英文原文: This filter takes a list of column prefixes. It returns key-values that are present in a column that starts with any of the specified column prefixes. Each of the column prefixes must be of the form: “qualifier”.

conn = happybase.Connection(host=TEST_HBASE_HOST)
table = conn.table('openapi:openapi_suning_purchase_order')
scan_filter = "MultipleColumnPrefixFilter('box', 'create')"
result = table.scan(filter=scan_filter)
for index, item in enumerate(result):
    print(item)
  • ColumnCountGetFilter
    该filter接受一个参数 - limit, 返回第一行,前limit列的数据

英文原文: This filter takes one argument – a limit. It returns the first limit number of columns in the table.

conn = happybase.Connection(host=TEST_HBASE_HOST)
table = conn.table('openapi:openapi_suning_purchase_order')
scan_filter = "ColumnCountGetFilter(6)"
result = table.scan(filter=scan_filter)
for index, item in enumerate(result):
    print(item)
  • PageFilter
    该filter接受一个参数 -- page-size, 返回page size行数据

英文原文: This filter takes one argument – a page size. It returns page size number of rows from the table.

conn = happybase.Connection(host=TEST_HBASE_HOST)
table = conn.table('openapi:openapi_suning_purchase_order')
scan_filter = "PageFilter(5)"
result = table.scan(filter=scan_filter)
for index, item in enumerate(result):
    print(item)
  • ColumnPaginationFilter
    该filter接受两个参数 -- limit 和 offset,它返回偏移列数后的列数限制。它为所有行执行此操作。

英文原文: This filter takes two arguments – a limit and offset. It returns limit number of columns after offset number of columns. It does this for all the rows.

conn = happybase.Connection(host=TEST_HBASE_HOST)
table = conn.table('openapi:openapi_suning_purchase_order')
scan_filter = "ColumnPaginationFilter(3, 7)"
result = table.scan(filter=scan_filter)
for index, item in enumerate(result):
    print(item)
  • InclusiveStopFilter
    该filter接受一个参数--row key(在该row key处停止scanning),返回截止row key之前的行(包含)的所有列

英文原文: This filter takes one argument – a row key on which to stop scanning.
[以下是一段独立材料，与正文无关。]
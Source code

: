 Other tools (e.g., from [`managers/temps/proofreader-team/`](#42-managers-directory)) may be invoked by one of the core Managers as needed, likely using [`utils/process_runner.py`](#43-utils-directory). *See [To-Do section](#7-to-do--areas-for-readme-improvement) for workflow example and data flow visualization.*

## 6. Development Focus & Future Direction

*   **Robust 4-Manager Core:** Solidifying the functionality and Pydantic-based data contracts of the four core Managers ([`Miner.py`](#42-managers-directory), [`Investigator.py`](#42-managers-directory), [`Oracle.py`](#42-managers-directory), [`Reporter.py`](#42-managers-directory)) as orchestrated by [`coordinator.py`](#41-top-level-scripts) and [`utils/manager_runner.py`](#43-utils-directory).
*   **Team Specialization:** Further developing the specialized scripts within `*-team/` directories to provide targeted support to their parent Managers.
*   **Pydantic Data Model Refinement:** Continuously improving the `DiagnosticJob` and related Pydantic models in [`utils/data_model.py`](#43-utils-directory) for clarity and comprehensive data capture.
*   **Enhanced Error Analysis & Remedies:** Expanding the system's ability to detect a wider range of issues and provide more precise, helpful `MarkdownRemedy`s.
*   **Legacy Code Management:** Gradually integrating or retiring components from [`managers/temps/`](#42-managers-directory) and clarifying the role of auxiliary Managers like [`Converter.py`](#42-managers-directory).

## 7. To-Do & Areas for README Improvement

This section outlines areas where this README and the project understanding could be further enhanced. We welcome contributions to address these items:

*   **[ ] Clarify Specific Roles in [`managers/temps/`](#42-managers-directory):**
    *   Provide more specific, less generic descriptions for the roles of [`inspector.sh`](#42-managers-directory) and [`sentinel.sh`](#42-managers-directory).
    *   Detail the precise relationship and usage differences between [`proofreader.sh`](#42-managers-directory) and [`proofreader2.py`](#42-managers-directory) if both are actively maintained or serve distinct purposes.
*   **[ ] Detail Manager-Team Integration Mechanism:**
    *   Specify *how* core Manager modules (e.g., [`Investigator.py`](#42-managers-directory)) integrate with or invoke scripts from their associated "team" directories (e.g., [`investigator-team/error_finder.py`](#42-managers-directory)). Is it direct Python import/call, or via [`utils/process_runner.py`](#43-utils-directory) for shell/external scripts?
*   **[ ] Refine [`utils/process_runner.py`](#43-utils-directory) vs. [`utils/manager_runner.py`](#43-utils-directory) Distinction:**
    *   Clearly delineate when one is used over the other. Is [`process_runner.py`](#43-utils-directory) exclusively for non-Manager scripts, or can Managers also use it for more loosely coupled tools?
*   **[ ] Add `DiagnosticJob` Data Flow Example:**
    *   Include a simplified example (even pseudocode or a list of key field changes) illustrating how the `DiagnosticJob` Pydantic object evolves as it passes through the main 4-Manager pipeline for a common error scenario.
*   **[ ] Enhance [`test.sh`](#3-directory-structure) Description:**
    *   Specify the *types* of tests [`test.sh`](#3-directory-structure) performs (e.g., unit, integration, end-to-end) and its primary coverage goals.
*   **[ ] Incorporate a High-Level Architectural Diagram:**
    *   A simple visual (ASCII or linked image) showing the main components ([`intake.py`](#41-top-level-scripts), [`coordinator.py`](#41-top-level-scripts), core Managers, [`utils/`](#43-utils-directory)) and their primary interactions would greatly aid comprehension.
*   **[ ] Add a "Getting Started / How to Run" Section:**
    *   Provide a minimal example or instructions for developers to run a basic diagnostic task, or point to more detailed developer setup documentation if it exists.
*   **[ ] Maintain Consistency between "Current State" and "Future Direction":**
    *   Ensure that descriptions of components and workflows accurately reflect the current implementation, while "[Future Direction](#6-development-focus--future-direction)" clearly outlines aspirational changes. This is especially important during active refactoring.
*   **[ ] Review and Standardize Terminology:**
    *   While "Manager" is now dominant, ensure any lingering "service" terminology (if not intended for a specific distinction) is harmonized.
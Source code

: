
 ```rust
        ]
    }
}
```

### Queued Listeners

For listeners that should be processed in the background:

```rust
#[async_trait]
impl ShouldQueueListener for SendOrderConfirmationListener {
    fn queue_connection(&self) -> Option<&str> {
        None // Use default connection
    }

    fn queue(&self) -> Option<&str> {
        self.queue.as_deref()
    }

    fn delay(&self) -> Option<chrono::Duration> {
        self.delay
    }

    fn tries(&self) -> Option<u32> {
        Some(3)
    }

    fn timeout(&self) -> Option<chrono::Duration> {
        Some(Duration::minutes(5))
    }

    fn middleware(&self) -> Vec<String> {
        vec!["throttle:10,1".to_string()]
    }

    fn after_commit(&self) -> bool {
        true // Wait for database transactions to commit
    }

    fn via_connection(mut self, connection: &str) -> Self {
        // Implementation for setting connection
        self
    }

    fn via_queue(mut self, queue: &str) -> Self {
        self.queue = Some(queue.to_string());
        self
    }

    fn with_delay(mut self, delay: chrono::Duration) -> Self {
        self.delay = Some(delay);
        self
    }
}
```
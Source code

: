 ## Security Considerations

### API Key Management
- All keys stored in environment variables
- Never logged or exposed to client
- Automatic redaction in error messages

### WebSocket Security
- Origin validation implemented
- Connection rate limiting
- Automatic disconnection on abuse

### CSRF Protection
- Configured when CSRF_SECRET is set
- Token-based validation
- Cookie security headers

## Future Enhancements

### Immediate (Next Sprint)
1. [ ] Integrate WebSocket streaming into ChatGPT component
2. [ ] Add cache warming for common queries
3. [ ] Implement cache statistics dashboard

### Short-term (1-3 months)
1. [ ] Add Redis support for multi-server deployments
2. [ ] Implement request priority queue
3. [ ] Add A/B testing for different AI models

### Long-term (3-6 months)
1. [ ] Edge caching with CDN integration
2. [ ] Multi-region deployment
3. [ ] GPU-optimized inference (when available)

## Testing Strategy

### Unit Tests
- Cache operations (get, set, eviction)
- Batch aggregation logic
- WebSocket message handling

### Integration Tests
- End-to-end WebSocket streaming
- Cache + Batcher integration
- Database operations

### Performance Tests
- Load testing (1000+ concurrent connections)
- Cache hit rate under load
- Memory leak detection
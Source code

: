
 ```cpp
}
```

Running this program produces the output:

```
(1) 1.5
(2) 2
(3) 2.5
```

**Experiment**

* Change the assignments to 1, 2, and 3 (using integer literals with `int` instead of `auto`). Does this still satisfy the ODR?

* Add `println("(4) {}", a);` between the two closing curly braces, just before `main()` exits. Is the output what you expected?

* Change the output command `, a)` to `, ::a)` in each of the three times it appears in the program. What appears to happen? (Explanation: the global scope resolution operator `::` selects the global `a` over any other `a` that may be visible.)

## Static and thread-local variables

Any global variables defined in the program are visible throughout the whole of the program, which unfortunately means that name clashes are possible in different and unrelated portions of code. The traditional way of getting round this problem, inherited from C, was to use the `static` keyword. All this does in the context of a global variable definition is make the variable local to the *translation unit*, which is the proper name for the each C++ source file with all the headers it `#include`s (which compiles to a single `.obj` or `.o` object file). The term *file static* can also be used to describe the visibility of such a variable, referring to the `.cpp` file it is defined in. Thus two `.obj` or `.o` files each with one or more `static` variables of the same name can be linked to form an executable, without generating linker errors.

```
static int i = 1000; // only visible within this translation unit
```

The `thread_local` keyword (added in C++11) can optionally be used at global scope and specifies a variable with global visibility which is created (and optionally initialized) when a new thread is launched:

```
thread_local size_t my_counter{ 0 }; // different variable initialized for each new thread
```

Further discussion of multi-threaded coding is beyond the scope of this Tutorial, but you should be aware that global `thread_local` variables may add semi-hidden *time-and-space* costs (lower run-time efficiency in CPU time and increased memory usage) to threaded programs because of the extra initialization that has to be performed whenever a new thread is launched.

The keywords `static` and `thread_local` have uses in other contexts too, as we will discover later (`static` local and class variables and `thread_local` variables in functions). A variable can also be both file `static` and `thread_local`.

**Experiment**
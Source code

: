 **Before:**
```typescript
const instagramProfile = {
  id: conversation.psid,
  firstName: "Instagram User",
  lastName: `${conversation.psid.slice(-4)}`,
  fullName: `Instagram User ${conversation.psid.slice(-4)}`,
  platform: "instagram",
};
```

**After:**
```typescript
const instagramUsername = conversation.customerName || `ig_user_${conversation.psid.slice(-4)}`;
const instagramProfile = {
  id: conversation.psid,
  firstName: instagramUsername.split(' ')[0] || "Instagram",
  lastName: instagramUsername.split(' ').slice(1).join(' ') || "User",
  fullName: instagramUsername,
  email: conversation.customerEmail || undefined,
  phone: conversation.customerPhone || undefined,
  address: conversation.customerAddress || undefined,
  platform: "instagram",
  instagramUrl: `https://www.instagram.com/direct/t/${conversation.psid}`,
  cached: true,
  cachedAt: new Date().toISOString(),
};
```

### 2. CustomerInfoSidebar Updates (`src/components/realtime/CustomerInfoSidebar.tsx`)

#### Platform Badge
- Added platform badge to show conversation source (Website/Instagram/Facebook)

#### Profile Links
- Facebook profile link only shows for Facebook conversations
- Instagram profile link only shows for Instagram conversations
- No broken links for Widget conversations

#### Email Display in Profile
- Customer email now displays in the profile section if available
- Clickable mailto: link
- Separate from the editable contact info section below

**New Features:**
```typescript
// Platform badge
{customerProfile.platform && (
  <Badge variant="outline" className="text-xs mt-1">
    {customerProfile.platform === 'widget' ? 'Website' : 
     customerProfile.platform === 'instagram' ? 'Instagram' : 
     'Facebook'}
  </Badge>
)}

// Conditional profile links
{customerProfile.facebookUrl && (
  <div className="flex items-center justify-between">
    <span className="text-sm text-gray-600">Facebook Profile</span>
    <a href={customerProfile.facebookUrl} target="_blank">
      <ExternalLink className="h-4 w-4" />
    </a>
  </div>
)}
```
It returns all key-values present in rows up to and including the specified row.

conn = happybase.Connection(host=TEST_HBASE_HOST)
table = conn.table('openapi:openapi_suning_purchase_order')
scan_filter = "InclusiveStopFilter('005c2_4530489164_10599261608')"
result = table.scan(filter=scan_filter)
for index, item in enumerate(result):
    print(item)
  • TimeStampsFilter
    该filter接受一组timestamps,

英文原文: This filter takes a list of timestamps. It returns those key-values whose timestamps matches any of the specified timestamps.

  • RowFilter
    该filter接受一个比较操作符(=, !=, >, <, >=, <=)和一个比较器(binary, binaryprefix, regexstring, substring)。使用比较操作符比较所有的行与比较器的匹配情况,如果返回true,则返回该行的row key和所有的列

英文原文: This filter takes a compare operator and a comparator. It compares each row key with the comparator using the compare operator and if the comparison returns true, it returns all the key-values in that row.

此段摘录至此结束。